The world knows who is supposed to ensure that businesses, schools and other institutions have water to enable them to fight the disease. 

Mafume and other Town House occupants should be hanging their heads in shame for forcing businesses and schools to close shop because the local authority has failed to deliver on its mandate of providing basic services which include supplying clean water regularly. 

The local authority is forcing its own failure on its clients and Chamisa does not see anything wrong with that. 

One expected that the local authority would ramp up refuse collection to enhance hygiene in the city, but Mafume and company think that Rufaro Stadium refurbishment is a “national project” whose completion cannot wait, whatever the circumstances.

One reason why Harare has to contend with a cholera outbreak in this era is Harare City Council’s failure to properly treat sewage from some of its suburbs, resulting in the contamination of ground water in some areas. 

If this does not constitute a crisis meriting an urgent and appropriate response from both the Mafume-led Harare City Council and the municipality then Harareans are doomed. 
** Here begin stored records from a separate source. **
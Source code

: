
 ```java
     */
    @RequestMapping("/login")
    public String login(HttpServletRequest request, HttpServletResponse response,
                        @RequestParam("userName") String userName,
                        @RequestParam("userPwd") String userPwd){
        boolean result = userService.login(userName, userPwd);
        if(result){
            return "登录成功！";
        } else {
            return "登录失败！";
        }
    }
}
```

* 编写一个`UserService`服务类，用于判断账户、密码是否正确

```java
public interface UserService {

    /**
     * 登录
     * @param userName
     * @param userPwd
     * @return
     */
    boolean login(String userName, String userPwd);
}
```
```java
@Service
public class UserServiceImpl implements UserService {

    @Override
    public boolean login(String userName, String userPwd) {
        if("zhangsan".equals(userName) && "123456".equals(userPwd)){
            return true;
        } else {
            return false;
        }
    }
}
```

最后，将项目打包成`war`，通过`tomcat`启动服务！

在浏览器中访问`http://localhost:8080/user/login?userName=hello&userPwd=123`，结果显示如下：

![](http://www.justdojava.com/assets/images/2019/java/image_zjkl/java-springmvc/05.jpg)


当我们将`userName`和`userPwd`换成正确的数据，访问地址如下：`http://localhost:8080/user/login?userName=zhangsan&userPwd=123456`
Talking of refuse collection in Harare, one is readily reminded of how Mafume, with the tacit blessing of Chamisa, fought the Pomona refuse recycling project arguing that it was linked to Zanu PF. 

Today the whole city is covered with uncollected refuse for which Mafume has no solution because he prioritised a pyrrhic political victory over the welfare of Harareans. 

He spiritedly fought the solution for problem which he has no idea how to solve. Talk of lopsided priorities. 

Mafume in his most likely small mind (pun intended) thinks everything in Harare should be about Zanu PF and the CCC. 

Harare is a broad society made of people of all political and religious persuasions.

Not all people are excited by the opposition’s small mind politics. Despite being a lawyer, he has failed to grasp the very basic fact that election into council means that getting into a civic office where one is expected to serve all Harareans irrespective of their political persuasions.

Chamisa’s failure to correct Mafume’s obsession with politics at the expense of his civic duties also exposes his (Chamisa’s) lopsided priorities which are born of his poor political mettle. 

In criticising President Mnangagwa’s very noble helicopters initiative, Chamisa exposed that he does not deserve State power.

By failing to correct Mafume’s childish excitement with politics even where he is supposed to be a civic leader, Chamisa exposed his own lack of political maturity. 

He silently sent an unequivocal message to Harareans that the opposition has failed to run Zimbabwe’s urban areas and should not be voted back into the council’s urban council chambers. 

The message has been sent and heard. The ball is now in the urban electorate’s court to rid Zimbabwe’s cities and towns of the opposition’s ineffective councillors for good.

The chance to kick them out using the power of the ballot presents itself shortly and the urban electorate should not squander it.